Premio Racconti nella Rete 2011 “Vedova” di Angelo Vanzi
Categoria: Premio Racconti nella Rete 2011Sono una donna, ho 35 anni e sette fratelli più grandi di me, ma solo di età, perché in altezza li supero tutti almeno di una spanna; non che io sia particolarmente alta, sono loro decisamente bassi. La nostra è una famiglia di agricoltori e viviamo tutti insieme, con i genitori, in una grande casa alla periferia di un paese della bassa padana.
Nessuno dei miei fratelli si è mai sposato. Io invece sono cinque volte vedova, un bel primato, e senza figli; pure questo è abbastanza strano, ma chi avrà la voglia e la pazienza di leggere la mia storia ne scoprirà il motivo.
Da ragazzina amavo la scuola e lo studio, leggevo tutto quello che mi capitava fra le mani, sognavo di diventare una grande scrittrice. Invece, terminata la scuola media, mia madre decise che dovevo restare a casa per aiutarla nelle faccende domestiche.
Capirete, sette figli maschi, più mio padre e mio nonno paterno, in casa non mancava certo il lavoro!
Gli anni passavano e io non facevo altro che rassettare camere, pulire pavimenti, lavare, stirare e ….lamentarmi del destino crudele. Quando volevo fare arrabbiare i miei fratelli, mi mettevo in testa una corona di fiori e giravo per casa con aria altezzosa, sostenendo di essere Biancaneve, circondata dai miei sette nani, ma di solito il mio umore era più vicino a quello della povera Cenerentola. Vedevo una sola via d’uscita: trovare un principe azzurro, e al più presto.
E invece dovetti aspettar di compiere 18 anni, perché in famiglia non volevano neppure sentire pronunciare la parola matrimonio.
Il mio primo marito non era propriamente un principe, ma pur di lasciare la casa paterna avrei preso anche un rospo. Era un ragazzone impacciato, unico figlio dei panettieri del paese.
Il matrimonio non durò neppure lo spazio di un giorno. All’uscita dalla chiesa, cercando di schivare il riso che i miei fratelli gli tiravano a manciate, il tontolone inciampò nello strascico del mio vestito, cadde a terra, picchiò la testa sul gradino di pietra e morì sul colpo.
Davvero una bella uscita! Avevo lasciato la casa natale al mattino, vestita da sposa, con la ferma intenzione di non metterci più piede, vi feci ritorno quello stesso pomeriggio, vestita a lutto, metaforicamente parlando, s’intende, perché non ebbi neppure il tempo di cambiarmi d’abito.

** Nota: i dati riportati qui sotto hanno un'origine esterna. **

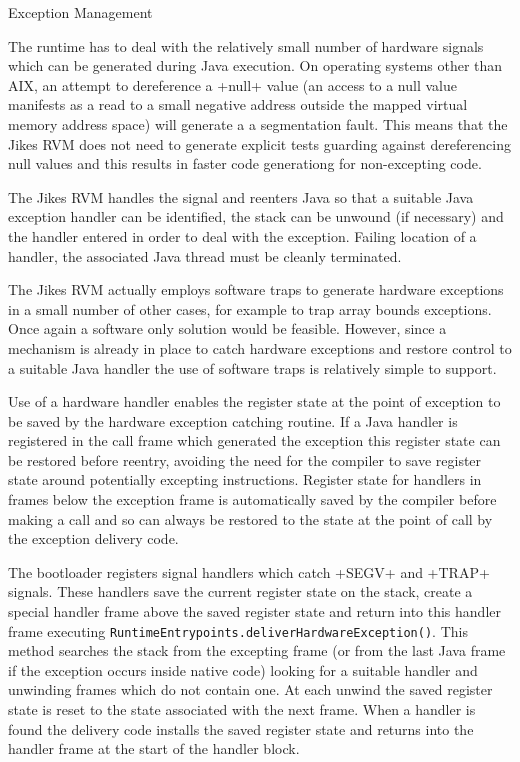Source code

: \begin{section}{Exception Management}
\label{sec:exceptionmanagement}

The runtime has to deal with the relatively small number of hardware signals which can be generated during Java execution. On operating systems other than AIX, an attempt to dereference a \spverb+null+ value (an access to a null value manifests as a read to a small negative address outside the mapped virtual memory address space) will generate a a segmentation fault. This means that the Jikes RVM does not need to generate explicit tests guarding against dereferencing null values and this results in faster code generationg for non-excepting code.

The Jikes RVM handles the signal and reenters Java so that a suitable Java exception handler can be identified, the stack can be unwound (if necessary) and the handler entered in order to deal with the exception. Failing location of a handler, the associated Java thread must be cleanly terminated.

The Jikes RVM actually employs software traps to generate hardware exceptions in a small number of other cases, for example to trap array bounds exceptions. Once again a software only solution would be feasible. However, since a mechanism is already in place to catch hardware exceptions and restore control to a suitable Java handler the use of software traps is relatively simple to support.

Use of a hardware handler enables the register state at the point of exception to be saved by the hardware exception catching routine. If a Java handler is registered in the call frame which generated the exception this register state can be restored before reentry, avoiding the need for the compiler to save register state around potentially excepting instructions. Register state for handlers in frames below the exception frame is automatically saved by the compiler before making a call and so can always be restored to the state at the point of call by the exception delivery code.

The bootloader registers signal handlers which catch \spverb+SEGV+ and \spverb+TRAP+ signals. These handlers save the current register state on the stack, create a special handler frame above the saved register state and return into this handler frame executing \texttt{Run\-ti\-me\-En\-try\-points.de\-li\-ver\-Hard\-wa\-re\-Ex\-cep\-tion()}. This method searches the stack from the excepting frame (or from the last Java frame if the exception occurs inside native code) looking for a suitable handler and unwinding frames which do not contain one. At each unwind the saved register state is reset to the state associated with the next frame. When a handler is found the delivery code installs the saved register state and returns into the handler frame at the start of the handler block.


\end{section}
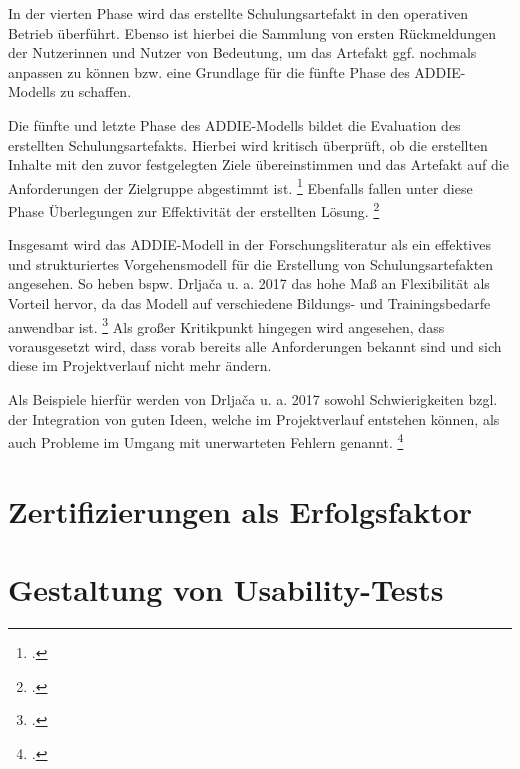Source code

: In der vierten Phase wird das erstellte Schulungsartefakt in den operativen
Betrieb überführt. Ebenso ist hierbei die Sammlung von ersten Rückmeldungen
der Nutzerinnen und Nutzer von Bedeutung, um das Artefakt ggf. nochmals
anpassen zu können bzw. eine Grundlage für die fünfte Phase des \ac{ADDIE}-Modells zu schaffen.

Die fünfte und letzte Phase des \ac{ADDIE}-Modells bildet die Evaluation des erstellten Schulungsartefakts.
Hierbei wird kritisch überprüft, ob die erstellten Inhalte mit den zuvor festgelegten Ziele übereinstimmen und das Artefakt auf die Anforderungen der Zielgruppe abgestimmt ist.
\footcite[Vgl.][437]{allenOverviewEvolutionADDIE2006}
Ebenfalls fallen unter diese Phase Überlegungen zur Effektivität der erstellten Lösung.
\footcite[Vgl.][2]{constancioExtendedADDIEModel2018}

Insgesamt wird das \ac{ADDIE}-Modell in der Forschungsliteratur als ein effektives und strukturiertes Vorgehensmodell für die Erstellung von Schulungsartefakten angesehen.
So heben bspw. Drljača u. a. 2017 das hohe Maß an Flexibilität als Vorteil hervor, da das Modell auf verschiedene Bildungs- und Trainingsbedarfe anwendbar ist.
\footcite[Vgl.][247]{drljacaADDIEModelDevelopment2017}
Als großer Kritikpunkt hingegen wird angesehen, dass vorausgesetzt wird, dass vorab bereits
alle Anforderungen bekannt sind und sich diese im Projektverlauf nicht mehr ändern.

Als Beispiele hierfür werden von Drljača u. a. 2017 sowohl
Schwierigkeiten bzgl. der Integration von guten Ideen, welche
im Projektverlauf entstehen können, als auch Probleme im Umgang
mit unerwarteten Fehlern genannt.
\footcite[Vgl.][246]{drljacaADDIEModelDevelopment2017}

\section{Zertifizierungen als Erfolgsfaktor}
\section{Gestaltung von Usability-Tests}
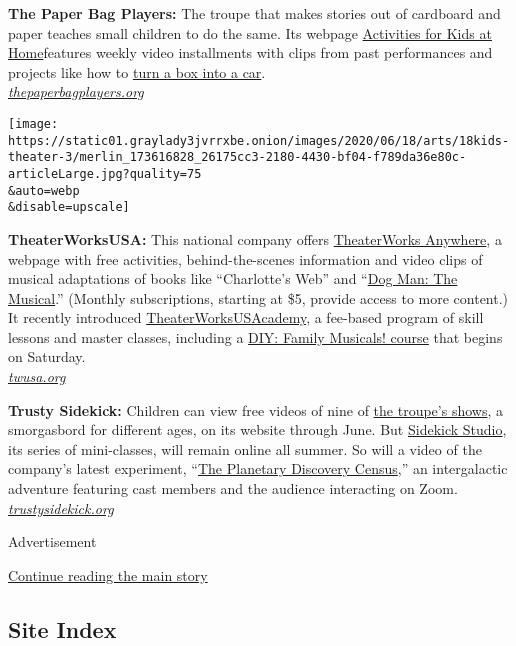 \textbf{The Paper Bag Players:} The troupe that makes stories out of
cardboard and paper teaches small children to do the same. Its webpage
\href{https://thepaperbagplayers.org/activities-for-kids-at-home/}{Activities
for Kids at Home}features weekly video installments with clips from past
performances and projects like how to
\href{https://www.youtube.com/watch?time_continue=34\&v=yR1Q1pVj6pc\&feature=emb_title}{turn
a box into a car}.\\
\href{https://thepaperbagplayers.org/}{\emph{thepaperbagplayers.org}}

\texttt{[image: https://static01.graylady3jvrrxbe.onion/images/2020/06/18/arts/18kids-theater-3/merlin\_173616828\_26175cc3-2180-4430-bf04-f789da36e80c-articleLarge.jpg?quality=75\\\&auto=webp\\\&disable=upscale]}

\textbf{TheaterWorksUSA:} This national company offers
\href{https://twusa.org/shows-artists/on-tour/anywhere/}{TheaterWorks
Anywhere}, a webpage with free activities, behind-the-scenes information
and video clips of musical adaptations of books like ``Charlotte's Web''
and
``\href{https://www.nytimes3xbfgragh.onion/2019/07/09/theater/review-dog-man-the-musical.html}{Dog
Man: The Musical}.'' (Monthly subscriptions, starting at \$5, provide
access to more content.) It recently introduced
\href{https://twusa.org/academy/}{TheaterWorksUSAcademy}, a fee-based
program of skill lessons and master classes, including a
\href{https://twusa.org/academy/diy-family-musicals/}{DIY: Family
Musicals! course} that begins on Saturday.\\
\href{https://twusa.org/}{\emph{twusa.org}}

\textbf{Trusty Sidekick:} Children can view free videos of nine of
\href{https://www.trustysidekick.org/the-shows}{the troupe's shows}, a
smorgasbord for different ages, on its website through June. But
\href{https://www.trustysidekick.org/studio}{Sidekick Studio}, its
series of mini-classes, will remain online all summer. So will a video
of the company's latest experiment,
``\href{https://www.trustysidekick.org/planetarycensus-view}{The
Planetary Discovery Census},'' an intergalactic adventure featuring cast
members and the audience interacting on Zoom.\\
\href{https://www.trustysidekick.org/}{\emph{trustysidekick.org}}

Advertisement

\protect\hyperlink{after-bottom}{Continue reading the main story}

\hypertarget{site-index}{%
\subsection{Site Index}\label{site-index}}


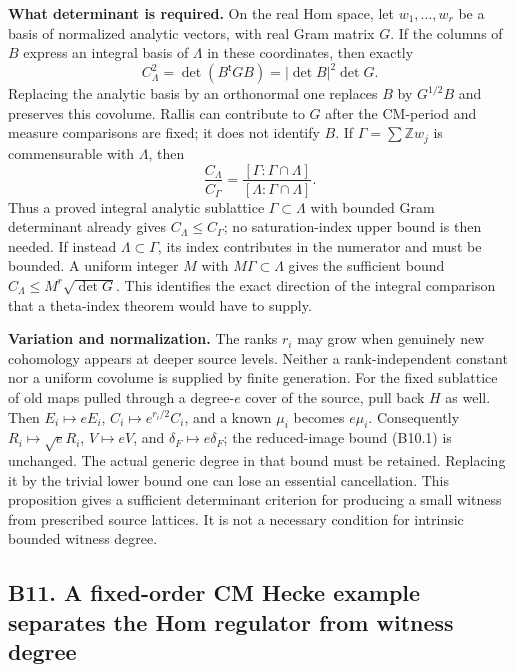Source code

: \documentclass[11pt,a4paper]{article}
\theoremstyle{definition}
\begin{document}
\textbf{What determinant is required.} On the real Hom space, let \(w_1,\ldots,w_r\) be a basis of normalized analytic vectors, with real Gram matrix \(G\). If the columns of \(B\) express an integral basis of \(\Lambda\) in these coordinates, then exactly \[
 C_\Lambda^2=\det(B^{\mathsf t}GB)=|\det B|^2\det G.
\tag{B10.3}
\] Replacing the analytic basis by an orthonormal one replaces \(B\) by \(G^{1/2}B\) and preserves this covolume. Rallis can contribute to \(G\) after the CM-period and measure comparisons are fixed; it does not identify \(B\). If \(\Gamma=\sum\mathbb Zw_j\) is commensurable with \(\Lambda\), then \[
 \frac{C_\Lambda}{C_\Gamma}
 =\frac{[\Gamma:\Gamma\cap\Lambda]}{[\Lambda:\Gamma\cap\Lambda]}.
\] Thus a proved integral analytic sublattice \(\Gamma\subset\Lambda\) with bounded Gram determinant already gives \(C_\Lambda\le C_\Gamma\); no saturation-index upper bound is then needed. If instead \(\Lambda\subset\Gamma\), its index contributes in the numerator and must be bounded. A uniform integer \(M\) with \(M\Gamma\subset\Lambda\) gives the sufficient bound \(C_\Lambda\le M^r\sqrt{\det G}\). This identifies the exact direction of the integral comparison that a theta-index theorem would have to supply.

\textbf{Variation and normalization.} The ranks \(r_i\) may grow when genuinely new cohomology appears at deeper source levels. Neither a rank-independent constant nor a uniform covolume is supplied by finite generation. For the fixed sublattice of old maps pulled through a degree-\(e\) cover of the source, pull back \(H\) as well. Then \(E_i\mapsto eE_i\), \(C_i\mapsto e^{r_i/2}C_i\), and a known \(\mu_i\) becomes \(e\mu_i\). Consequently \(R_i\mapsto\sqrt e R_i\), \(V\mapsto eV\), and \(\delta_F\mapsto e\delta_F\); the reduced-image bound (B10.1) is unchanged. The actual generic degree in that bound must be retained. Replacing it by the trivial lower bound one can lose an essential cancellation. This proposition gives a sufficient determinant criterion for producing a small witness from prescribed source lattices. It is not a necessary condition for intrinsic bounded witness degree.

\subsection{B11. A fixed-order CM Hecke example separates the Hom regulator from witness degree}\label{b11.-a-fixed-order-cm-hecke-example-separates-the-hom-regulator-from-witness-degree}
\end{document}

Qualcosa però era cambiata: avevo più soldi di tutti i miei setti fratellini messi insieme. Il matrimonio era stato comunque celebrato e, in cambio della mia rinuncia ad ogni ulteriore pretesa sulla eredità, i miei suoceri di quelle poche ore accettarono di pagarmi un generoso indennizzo.
Non era quello che cercavo, ma dal lato puramente finanziario non fu un cattivo investimento. Avrei potuto permettermi di riprendere gli studi, vagheggiavo di iscrivermi ad una scuola privata, prendere il diploma e poi frequentare l’università, ma mia madre era di tutt’altra idea, si aspettava che continuassi la mia vita di Cenerentola. Necessitavo di un altro principe, non importa di quale colore.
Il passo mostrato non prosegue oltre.